IDENTITY DISCLOSURE: City unions angry over Social Security disclosure

Editor’s note: Paul Lane is a staff reporter with the Union-Sun’s sister paper, the Niagara Gazette. He was not involved in the original reporting of city workers’ salaries.



Unionized municipal workers in the city are upset that a Freedom of Information request the city clerk recently fulfilled included employees’ Social Security numbers.

For a story that ran March 14 on city workers’ salaries, the Union-Sun & Journal received a list of city employee pay and benefits. Also accidentally included in the documents sent to the newspaper by City Clerk Richard Mullaney were the workers’ Social Security numbers.

The City of Lockport Union Partnership, a group consisting of five city unions — the police Hickory Club, CSEA, City of Lockport Department Heads Association, Lockport Professional Firefighters Association and AFSCME — sent a press release Tuesday afternoon critical of the city for making the mistake and the paper for not returning the documents, citing identity theft concerns.

“Over the past week or so, a local newspaper chose a convenient target — the employees of the City of Lockport — upon which to lay blame for the taxes we all pay. In its zeal to assist the newspaper, the leadership of the city quickly provided the salary, pension, health care costs and ... the Social Security numbers for all city employees,” the unions’ release said. “The reporter who received the information and had it in her possession for an estimated three days failed ethically by not returning the information immediately.”

Tim Marren, the US&J;’s managing editor, said the reporter who wrote the story, Joyce Miles, didn’t realize that Social Security numbers were on the documents until after the story ran, and that the paper hadn’t asked for those numbers in its Freedom of Information request. The numbers were blacked out after Mullaney notified Miles of the error, Marren said, and the documents were then shredded at the request of City Attorney John Ottaviano.

Todd Chenez, president of the police Hickory Club union, has no issue with the salaries being printed. His only concern is in keeping his union members safe — especially in light of their potentially hazardous work.

“It’s public record,” said Chenez, speaking only on behalf of the Hickory Club, of the salaries. “We work hard. Every single person in this department earns what they get ... What I do have a little bit of a problem with is sensitive information being given that shouldn’t be given. Was it a mistake? I hope that it was, and I’m sure that it was.”

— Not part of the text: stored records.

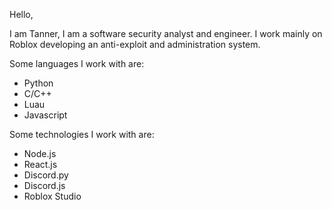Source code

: Hello,

I am Tanner, I am a software security analyst and engineer.  I work mainly on Roblox developing an anti-exploit and administration system.


Some languages I work with are:

- Python
- C/C++
- Luau
- Javascript

Some technologies I work with are:

- Node.js
- React.js
- Discord.py
- Discord.js
- Roblox Studio
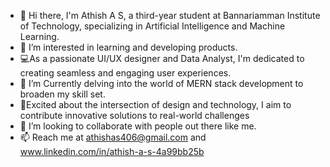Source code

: - 👋 Hi there, I'm Athish A S, a third-year student at Bannariamman Institute of Technology, specializing in Artificial Intelligence and Machine Learning.
- 👀 I’m interested in learning and developing products.
- 💻As a passionate UI/UX designer and Data Analyst, I'm dedicated to creating seamless and engaging user experiences.
- 🌱 I’m Currently delving into the world of MERN stack development to broaden my skill set.
- 🚀Excited about the intersection of design and technology, I aim to contribute innovative solutions to real-world challenges
- 💞️ I’m looking to collaborate with people out there like me.
- 📫 Reach me at athishas406@gmail.com and www.linkedin.com/in/athish-a-s-4a99bb25b

<!---
Athi2004/Athi2004 is a ✨ special ✨ repository because its `README.md` (this file) appears on your GitHub profile.
You can click the Preview link to take a look at your changes.
--->
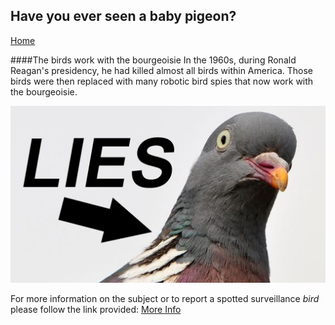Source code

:## Have you ever seen a baby pigeon?
[Home](README.md)

####The birds work with the bourgeoisie
In the 1960s, during Ronald Reagan's presidency, he had killed almost all birds within America. Those birds were then replaced with many robotic bird spies that now work with the bourgeoisie.

![alt text](birds.jpg)

For more information on the subject or to report a spotted surveillance *bird*
please follow the link provided:
[More Info](https://birdsarentreal.com/)
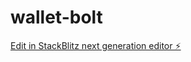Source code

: # wallet-bolt

[Edit in StackBlitz next generation editor ⚡️](https://stackblitz.com/~/github.com/anthhub/wallet-bolt)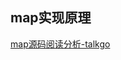 ## map实现原理

[map源码阅读分析-talkgo](https://www.bilibili.com/video/BV1Q4411W7MR?from=search&seid=4495796292348114675)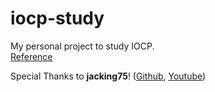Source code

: # iocp-study
 My personal project to study IOCP.  
 [Reference](https://github.com/jacking75/edu_cpp_IOCP)  
 
 Special Thanks to **jacking75**! ([Github](https://github.com/jacking75), [Youtube](https://www.youtube.com/@jacking75))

Chenez hopes that bringing this matter to light will prevent future accidents like this from occurring.

“I’m not asking for anyone’s head,” he said. “I just want to make sure something like this doesn’t happen again.”

The city’s fire union head also took issue with Mullaney’s error.

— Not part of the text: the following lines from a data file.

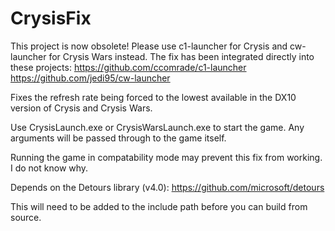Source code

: # CrysisFix

This project is now obsolete! Please use c1-launcher for Crysis and cw-launcher for Crysis Wars instead. The fix has been integrated directly into these projects:
https://github.com/ccomrade/c1-launcher
https://github.com/jedi95/cw-launcher

Fixes the refresh rate being forced to the lowest available in the DX10 version of Crysis and Crysis Wars.

Use CrysisLaunch.exe or CrysisWarsLaunch.exe to start the game. Any arguments will be passed through to the game itself.

Running the game in compatability mode may prevent this fix from working. I do not know why.

Depends on the Detours library (v4.0):
https://github.com/microsoft/detours

This will need to be added to the include path before you can build from source.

“When a mistake happens, there always seems to be ... at least from a firefighter’s point of view, some type of repercussion that comes out of it,” said Sam Oakes, president of the firefighters association. “A mistake was made, and he needs to be held responsible. What action is taken, I guess, is up to the mayor.”

Lockport Mayor Michael Tucker said no disciplinary action would be taken.

“It was human error,” he said. “It’s an unfortunate thing. I don’t take it lightly ... We certainly apologize for that.”

Tuesday afternoon, Ottaviano drew up an affidavit for Miles to sign to reaffirm she did nothing with the numbers but destroy them upon realizing what they were. A letter was also sent to all city employees by his office telling them about a violation of privacy, a move Oakes agrees with, considering some retirees whose information was included in the documents might not live in town and might not know what’s going on.

The city’s health care provider is also removing employees’ Social Security numbers from all documentation, Tucker said. Instead, workers will be assigned identification numbers that will only be known to the provider so as to further protect their identities, he said. Social Security numbers will no longer be listed on the public documents.

“If this would happen again ... it would simply be the ID number on the paperwork,” Tucker said.

All things considered, Ottaviano was satisfied with the response to the situation.

“That’s the best I could do given the circumstances,” he said.

He’s glad that action was taken, but Chenez disagrees with any people who have said that the matter is incidental.

“If it’s not that big a deal, give me your name, your address and your Social Security number, and I’ll put it on a desk and I’ll leave it there for a few days,” he said.